Thanks Cams! Hope you enjoyed your outing to the supermarket.


----------



## Firstchanellv28

So excited to wear my own hand knit top that I’m trying diff styles with it  
Top: Handmade by me
Skirt - Liz Lisa
Jeans/ Bershka
Shoes: valentino 
bag: Chanel  
Blessed week beautiful ppl


----------



## Christofle

A bit chilly today so cashmere pants it is!

Have a great Thursday everyone!


----------



## Antonia

Firstchanellv28 said:


> So excited to wear my own hand knit top that I’m trying diff styles with it
> Top: Handmade by me
> Skirt - Liz Lisa
> Jeans/ Bershka
> Shoes: valentino
> bag: Chanel
> Blessed week beautiful ppl


That's adorable!!!


----------



## Antonia

Christofle said:


> A bit chilly today so cashmere pants it is!
> 
> Have a great Thursday everyone!
> 
> View attachment 4885621


I didn't know they made cashmere PANTS-nice.  I really like that shirt!!


----------



## Antonia

Thursday ootd 
J.crew tweed jacket with sequin collar 
Current Air dress
Vince Camuto boots 
Michelle Vale cross body bag


----------



## Christofle

Antonia said:


> I didn't know they made cashmere PANTS-nice.  I really like that shirt!!

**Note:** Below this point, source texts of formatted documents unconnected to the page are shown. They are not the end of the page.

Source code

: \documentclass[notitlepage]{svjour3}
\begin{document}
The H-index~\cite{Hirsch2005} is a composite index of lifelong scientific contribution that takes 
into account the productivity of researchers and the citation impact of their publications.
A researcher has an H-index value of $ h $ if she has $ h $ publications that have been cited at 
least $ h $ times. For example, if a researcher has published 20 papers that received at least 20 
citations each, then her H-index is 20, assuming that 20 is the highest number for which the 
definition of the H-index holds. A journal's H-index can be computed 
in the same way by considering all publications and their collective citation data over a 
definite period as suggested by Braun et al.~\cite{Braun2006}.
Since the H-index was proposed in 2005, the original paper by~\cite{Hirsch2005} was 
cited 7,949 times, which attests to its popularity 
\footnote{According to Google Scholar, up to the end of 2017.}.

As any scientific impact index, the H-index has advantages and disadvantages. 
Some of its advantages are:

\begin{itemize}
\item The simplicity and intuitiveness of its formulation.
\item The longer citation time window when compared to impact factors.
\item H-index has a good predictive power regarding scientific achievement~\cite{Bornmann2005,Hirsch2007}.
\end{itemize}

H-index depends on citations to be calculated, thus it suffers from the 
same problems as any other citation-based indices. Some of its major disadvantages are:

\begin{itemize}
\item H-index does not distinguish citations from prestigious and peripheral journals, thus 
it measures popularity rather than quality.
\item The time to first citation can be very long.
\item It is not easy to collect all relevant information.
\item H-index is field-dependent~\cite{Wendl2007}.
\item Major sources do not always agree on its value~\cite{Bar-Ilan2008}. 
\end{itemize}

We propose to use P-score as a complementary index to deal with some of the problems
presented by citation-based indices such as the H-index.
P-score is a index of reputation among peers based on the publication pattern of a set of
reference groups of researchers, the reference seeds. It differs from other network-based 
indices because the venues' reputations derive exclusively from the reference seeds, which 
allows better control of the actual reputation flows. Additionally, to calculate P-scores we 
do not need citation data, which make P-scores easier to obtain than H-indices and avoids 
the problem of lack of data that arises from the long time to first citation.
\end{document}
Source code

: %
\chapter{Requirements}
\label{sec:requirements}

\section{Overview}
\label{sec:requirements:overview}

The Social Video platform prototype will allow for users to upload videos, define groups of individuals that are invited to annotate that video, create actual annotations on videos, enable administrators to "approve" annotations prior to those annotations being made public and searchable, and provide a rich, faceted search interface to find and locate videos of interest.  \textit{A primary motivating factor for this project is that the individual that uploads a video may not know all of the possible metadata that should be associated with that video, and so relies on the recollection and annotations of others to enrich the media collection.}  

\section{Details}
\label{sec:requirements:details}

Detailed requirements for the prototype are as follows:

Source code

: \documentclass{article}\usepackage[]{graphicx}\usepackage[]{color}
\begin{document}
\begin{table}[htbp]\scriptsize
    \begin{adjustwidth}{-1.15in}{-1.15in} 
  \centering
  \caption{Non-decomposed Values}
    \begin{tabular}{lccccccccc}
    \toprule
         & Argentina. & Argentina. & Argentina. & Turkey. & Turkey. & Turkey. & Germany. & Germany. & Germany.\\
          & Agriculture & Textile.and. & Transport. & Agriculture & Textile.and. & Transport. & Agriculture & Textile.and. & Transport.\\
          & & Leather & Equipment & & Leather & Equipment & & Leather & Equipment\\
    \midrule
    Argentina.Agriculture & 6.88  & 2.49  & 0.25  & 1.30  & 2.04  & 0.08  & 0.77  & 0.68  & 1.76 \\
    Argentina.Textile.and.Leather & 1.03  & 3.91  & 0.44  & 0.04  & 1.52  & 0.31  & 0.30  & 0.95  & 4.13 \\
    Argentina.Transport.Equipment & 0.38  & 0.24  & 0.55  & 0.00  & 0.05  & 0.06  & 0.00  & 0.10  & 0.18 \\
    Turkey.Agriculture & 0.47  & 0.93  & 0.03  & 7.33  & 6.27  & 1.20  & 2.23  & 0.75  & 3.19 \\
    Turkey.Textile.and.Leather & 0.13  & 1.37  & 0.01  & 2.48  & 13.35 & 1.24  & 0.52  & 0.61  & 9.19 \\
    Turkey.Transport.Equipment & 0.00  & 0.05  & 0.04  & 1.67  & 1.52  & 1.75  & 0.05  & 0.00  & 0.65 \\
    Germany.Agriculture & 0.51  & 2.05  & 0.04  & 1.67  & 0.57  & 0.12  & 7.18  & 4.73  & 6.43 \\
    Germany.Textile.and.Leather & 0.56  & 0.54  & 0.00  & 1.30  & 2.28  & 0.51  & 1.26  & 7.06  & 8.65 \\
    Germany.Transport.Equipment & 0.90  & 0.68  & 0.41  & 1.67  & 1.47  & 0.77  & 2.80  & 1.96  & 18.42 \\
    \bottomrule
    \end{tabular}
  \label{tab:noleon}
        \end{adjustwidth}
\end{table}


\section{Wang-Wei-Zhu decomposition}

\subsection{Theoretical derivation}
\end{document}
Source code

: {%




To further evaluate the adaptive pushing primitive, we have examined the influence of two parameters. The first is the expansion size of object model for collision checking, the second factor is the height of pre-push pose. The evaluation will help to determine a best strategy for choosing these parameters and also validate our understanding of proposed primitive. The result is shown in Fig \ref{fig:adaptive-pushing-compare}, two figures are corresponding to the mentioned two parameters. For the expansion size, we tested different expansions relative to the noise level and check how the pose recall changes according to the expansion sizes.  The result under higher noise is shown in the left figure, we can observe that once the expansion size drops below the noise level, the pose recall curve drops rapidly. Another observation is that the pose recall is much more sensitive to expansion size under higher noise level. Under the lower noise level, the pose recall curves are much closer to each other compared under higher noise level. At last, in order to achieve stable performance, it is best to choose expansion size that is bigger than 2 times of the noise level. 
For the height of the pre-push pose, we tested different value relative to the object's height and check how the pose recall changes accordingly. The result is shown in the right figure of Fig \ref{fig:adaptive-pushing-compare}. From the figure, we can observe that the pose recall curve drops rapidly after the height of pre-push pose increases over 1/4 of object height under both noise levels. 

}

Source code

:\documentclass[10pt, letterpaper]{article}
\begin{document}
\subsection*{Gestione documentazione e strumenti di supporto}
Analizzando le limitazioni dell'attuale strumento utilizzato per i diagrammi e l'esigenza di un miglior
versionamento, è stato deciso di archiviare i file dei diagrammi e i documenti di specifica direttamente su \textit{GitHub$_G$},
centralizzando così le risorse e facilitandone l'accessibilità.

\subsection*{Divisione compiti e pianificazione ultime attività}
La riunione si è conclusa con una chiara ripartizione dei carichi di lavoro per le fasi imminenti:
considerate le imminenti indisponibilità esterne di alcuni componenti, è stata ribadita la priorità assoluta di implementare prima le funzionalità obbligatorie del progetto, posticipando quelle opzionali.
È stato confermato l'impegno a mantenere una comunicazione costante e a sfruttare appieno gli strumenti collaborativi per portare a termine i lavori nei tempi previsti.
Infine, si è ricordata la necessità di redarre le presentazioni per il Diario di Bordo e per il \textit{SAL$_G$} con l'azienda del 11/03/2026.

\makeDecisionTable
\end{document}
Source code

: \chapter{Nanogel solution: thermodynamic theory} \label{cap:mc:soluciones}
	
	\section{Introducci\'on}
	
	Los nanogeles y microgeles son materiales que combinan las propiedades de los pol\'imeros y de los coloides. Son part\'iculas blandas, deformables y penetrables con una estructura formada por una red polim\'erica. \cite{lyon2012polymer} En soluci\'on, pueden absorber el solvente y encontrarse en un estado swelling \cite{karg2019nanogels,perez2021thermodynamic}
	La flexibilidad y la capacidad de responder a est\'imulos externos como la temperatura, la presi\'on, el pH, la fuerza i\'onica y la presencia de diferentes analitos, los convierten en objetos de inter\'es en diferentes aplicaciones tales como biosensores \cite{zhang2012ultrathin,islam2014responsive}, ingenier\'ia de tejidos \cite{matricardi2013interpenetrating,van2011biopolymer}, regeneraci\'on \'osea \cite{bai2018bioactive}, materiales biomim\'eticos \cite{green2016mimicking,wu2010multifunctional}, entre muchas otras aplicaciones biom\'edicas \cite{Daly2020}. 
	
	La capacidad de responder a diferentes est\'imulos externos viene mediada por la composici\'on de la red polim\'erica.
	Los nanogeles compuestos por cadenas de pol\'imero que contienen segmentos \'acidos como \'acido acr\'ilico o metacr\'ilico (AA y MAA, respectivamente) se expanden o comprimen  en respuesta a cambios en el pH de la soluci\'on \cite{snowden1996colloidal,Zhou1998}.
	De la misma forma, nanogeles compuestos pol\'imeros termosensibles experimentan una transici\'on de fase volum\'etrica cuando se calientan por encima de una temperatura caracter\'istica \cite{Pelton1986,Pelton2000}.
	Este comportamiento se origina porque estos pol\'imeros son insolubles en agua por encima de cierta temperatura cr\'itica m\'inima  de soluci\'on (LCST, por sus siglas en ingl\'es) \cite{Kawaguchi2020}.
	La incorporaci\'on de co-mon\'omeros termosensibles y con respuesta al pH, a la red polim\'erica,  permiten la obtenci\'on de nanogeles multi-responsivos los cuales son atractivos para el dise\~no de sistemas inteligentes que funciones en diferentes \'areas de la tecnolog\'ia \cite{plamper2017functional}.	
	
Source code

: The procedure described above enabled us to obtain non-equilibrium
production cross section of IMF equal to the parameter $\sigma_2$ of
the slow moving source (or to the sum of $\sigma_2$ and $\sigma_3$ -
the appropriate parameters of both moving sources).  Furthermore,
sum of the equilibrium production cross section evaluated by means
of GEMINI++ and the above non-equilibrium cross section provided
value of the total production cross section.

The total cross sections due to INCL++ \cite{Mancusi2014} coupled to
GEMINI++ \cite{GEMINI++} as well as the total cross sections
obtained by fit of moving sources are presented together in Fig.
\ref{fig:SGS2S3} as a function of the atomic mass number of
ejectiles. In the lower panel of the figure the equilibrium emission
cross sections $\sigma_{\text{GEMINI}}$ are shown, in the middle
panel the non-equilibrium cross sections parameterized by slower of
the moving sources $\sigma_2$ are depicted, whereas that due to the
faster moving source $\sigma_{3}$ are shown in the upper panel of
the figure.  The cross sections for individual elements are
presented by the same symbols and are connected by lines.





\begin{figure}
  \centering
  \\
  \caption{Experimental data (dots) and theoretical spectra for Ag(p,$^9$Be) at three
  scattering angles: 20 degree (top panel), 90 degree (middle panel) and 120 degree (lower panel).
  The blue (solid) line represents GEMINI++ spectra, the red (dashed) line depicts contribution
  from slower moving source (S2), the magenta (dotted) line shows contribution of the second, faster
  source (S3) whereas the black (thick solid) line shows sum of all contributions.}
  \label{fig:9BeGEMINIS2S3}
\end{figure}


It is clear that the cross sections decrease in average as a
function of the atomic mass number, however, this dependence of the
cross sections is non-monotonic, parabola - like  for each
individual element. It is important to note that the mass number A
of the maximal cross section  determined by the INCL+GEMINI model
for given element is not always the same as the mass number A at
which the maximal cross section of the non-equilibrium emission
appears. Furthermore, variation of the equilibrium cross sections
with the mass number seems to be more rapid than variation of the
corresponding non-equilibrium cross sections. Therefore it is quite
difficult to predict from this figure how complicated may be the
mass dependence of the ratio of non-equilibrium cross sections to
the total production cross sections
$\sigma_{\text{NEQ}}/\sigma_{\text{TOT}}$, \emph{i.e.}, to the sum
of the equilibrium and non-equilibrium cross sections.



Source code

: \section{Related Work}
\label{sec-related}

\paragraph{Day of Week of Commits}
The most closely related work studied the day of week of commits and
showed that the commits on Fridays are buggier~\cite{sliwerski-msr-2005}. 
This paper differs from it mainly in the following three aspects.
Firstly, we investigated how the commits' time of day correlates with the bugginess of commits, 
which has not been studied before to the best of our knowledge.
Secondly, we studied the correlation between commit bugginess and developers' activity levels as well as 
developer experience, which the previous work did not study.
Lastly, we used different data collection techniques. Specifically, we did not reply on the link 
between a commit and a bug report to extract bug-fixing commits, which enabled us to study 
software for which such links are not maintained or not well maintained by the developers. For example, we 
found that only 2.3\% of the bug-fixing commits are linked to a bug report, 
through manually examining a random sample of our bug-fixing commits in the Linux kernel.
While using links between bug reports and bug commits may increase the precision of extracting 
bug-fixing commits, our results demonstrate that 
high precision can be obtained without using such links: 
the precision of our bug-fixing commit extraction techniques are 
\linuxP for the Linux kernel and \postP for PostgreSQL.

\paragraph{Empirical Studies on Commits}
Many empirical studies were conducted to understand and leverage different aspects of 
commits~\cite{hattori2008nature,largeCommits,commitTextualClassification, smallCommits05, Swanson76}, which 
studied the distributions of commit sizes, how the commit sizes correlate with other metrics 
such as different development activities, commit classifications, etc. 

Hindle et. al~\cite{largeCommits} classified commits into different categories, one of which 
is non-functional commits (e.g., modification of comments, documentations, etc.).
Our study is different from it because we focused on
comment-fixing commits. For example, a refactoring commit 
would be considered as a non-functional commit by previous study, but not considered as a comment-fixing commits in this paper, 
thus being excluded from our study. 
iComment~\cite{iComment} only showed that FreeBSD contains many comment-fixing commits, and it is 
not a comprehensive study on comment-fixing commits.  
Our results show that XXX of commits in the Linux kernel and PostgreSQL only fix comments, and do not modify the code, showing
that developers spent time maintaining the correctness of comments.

MMX has cashmere, wool, silk, linen, hemp, marijuana and cotton pants. There’s even a pure silk winter weight pant (560gram)!!!


----------



## Antonia

Christofle said:


> MMX has cashmere, wool, silk, linen, hemp, marijuana and cotton pants. There’s even a pure silk winter weight pant (560gram)!!!


OMG, marijuana pants?? Do they have magical powers?   And if you get sick of them, I suppose you can smoke them? LOL!


----------



## Christofle

Antonia said:


> OMG, marijuana pants?? Do they have magical powers?   And if you get sick of them, I suppose you can smoke them? LOL!



No clue! Can’t say that I’ve tried.


----------



## Christofle

Antonia said:


> Thursday ootd
> J.crew tweed jacket with sequin collar
> Current Air dress
> Vince Camuto boots
> Michelle Vale cross body bag
> 
> 
> 
> 
> 
> 
> 
> 
> 
> View attachment 4885643


From Scottish Highlands to TPF we present Antonia the newest member of the Outlander cast.

I really love this look!


----------



## BalenciagaKitte

OOTD Thursday and gonna be 85 degrees for one day, then temps plummet tomorrow. Cat photobomb!
blouse - LOFT (tucked in, tucked out)
ribbed skirt - Vince
sock booties - Stuart Weitzman


----------



## RT1

Antonia said:


> Thursday ootd
> J.crew tweed jacket with sequin collar
> Current Air dress
> Vince Camuto boots
> Michelle Vale cross body bag
> 
> 
> 
> 
> 
> 
> 
> 
> 
> View attachment 4885643


Gorgeous!!!
Love everything here, especially your shoes and bag!


----------



## RT1

BalenciagaKitte said:


> OOTD Thursday and gonna be 85 degrees for one day, then temps plummet tomorrow. Cat photobomb!
> blouse - LOFT (tucked in, tucked out)
> ribbed skirt - Vince
> sock booties - Stuart Weitzman
> View attachment 4885717
> View attachment 4885718


Beautiful...and that smile always looks perfect!


----------



## Antonia

Christofle said:


> From Scottish Highlands to TPF we present Antonia the newest member of the Outlander cast.
> 
> I really love this look!


Thank you!!!!


----------



## Antonia

RT1 said:


> Gorgeous!!!
> Love everything here, especially your shoes and bag!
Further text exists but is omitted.